### EXERCISE GOAL
Search the listing for the word "textbf" and say how many lines have it, nothing besides.

..............................

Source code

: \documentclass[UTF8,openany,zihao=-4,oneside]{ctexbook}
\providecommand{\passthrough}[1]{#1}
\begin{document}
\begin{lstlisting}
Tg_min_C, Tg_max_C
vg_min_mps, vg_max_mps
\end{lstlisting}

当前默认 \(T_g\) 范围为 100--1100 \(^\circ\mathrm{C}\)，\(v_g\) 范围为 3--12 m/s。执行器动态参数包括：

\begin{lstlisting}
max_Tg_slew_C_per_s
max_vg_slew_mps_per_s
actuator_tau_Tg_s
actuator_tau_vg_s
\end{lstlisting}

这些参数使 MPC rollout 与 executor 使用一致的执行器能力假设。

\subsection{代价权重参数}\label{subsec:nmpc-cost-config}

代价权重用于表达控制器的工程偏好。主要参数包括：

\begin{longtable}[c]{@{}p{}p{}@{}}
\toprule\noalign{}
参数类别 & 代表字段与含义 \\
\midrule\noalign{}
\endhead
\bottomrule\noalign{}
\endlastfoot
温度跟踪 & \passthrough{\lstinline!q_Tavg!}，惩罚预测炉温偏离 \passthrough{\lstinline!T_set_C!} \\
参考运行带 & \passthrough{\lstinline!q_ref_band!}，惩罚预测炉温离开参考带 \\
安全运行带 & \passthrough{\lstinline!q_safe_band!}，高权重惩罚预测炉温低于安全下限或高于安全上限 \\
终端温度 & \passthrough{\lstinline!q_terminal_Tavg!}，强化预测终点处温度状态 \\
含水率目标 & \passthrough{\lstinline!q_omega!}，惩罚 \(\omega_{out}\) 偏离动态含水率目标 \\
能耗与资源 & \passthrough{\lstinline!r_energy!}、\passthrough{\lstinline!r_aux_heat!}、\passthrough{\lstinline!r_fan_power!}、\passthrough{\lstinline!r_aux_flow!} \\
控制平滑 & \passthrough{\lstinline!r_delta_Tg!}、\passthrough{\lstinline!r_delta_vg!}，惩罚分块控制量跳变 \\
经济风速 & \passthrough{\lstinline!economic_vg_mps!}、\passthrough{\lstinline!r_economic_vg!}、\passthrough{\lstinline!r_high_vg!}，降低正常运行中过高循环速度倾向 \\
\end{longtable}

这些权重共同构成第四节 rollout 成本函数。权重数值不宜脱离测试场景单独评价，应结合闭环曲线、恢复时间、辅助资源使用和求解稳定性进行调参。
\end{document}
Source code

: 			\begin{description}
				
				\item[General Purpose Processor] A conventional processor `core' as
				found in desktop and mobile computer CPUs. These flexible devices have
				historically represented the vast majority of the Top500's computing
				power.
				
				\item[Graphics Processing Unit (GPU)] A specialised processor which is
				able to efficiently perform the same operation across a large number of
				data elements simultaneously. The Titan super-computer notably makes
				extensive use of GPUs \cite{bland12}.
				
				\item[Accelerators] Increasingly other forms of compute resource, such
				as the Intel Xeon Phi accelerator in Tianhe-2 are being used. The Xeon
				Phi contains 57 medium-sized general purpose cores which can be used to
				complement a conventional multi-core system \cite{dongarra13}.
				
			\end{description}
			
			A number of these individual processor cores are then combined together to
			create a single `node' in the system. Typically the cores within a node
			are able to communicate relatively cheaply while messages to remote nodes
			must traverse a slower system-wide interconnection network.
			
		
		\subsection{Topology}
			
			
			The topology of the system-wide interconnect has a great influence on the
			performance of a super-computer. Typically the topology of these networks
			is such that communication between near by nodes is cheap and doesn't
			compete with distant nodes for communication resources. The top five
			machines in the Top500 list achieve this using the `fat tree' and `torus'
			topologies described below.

..............................

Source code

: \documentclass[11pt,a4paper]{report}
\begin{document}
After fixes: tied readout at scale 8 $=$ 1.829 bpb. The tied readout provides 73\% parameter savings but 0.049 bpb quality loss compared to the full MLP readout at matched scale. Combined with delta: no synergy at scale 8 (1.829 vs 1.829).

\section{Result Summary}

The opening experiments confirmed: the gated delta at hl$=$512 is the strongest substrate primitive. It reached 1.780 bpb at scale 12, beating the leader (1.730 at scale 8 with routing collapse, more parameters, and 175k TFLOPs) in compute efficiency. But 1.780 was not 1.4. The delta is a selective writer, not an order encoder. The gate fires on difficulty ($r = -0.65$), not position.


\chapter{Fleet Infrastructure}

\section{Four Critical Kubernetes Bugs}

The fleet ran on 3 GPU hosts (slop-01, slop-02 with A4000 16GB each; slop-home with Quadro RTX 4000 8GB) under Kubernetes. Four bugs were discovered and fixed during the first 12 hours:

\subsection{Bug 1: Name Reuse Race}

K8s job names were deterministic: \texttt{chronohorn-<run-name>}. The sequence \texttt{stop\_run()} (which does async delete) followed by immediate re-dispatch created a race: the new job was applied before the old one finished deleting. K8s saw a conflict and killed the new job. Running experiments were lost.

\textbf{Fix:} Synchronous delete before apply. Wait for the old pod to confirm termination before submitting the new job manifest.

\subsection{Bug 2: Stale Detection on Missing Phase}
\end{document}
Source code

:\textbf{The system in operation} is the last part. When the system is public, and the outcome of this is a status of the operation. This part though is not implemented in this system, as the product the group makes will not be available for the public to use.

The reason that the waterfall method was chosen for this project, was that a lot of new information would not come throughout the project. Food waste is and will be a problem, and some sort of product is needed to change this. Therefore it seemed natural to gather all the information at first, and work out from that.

..............................

### RESPONSE BOX
2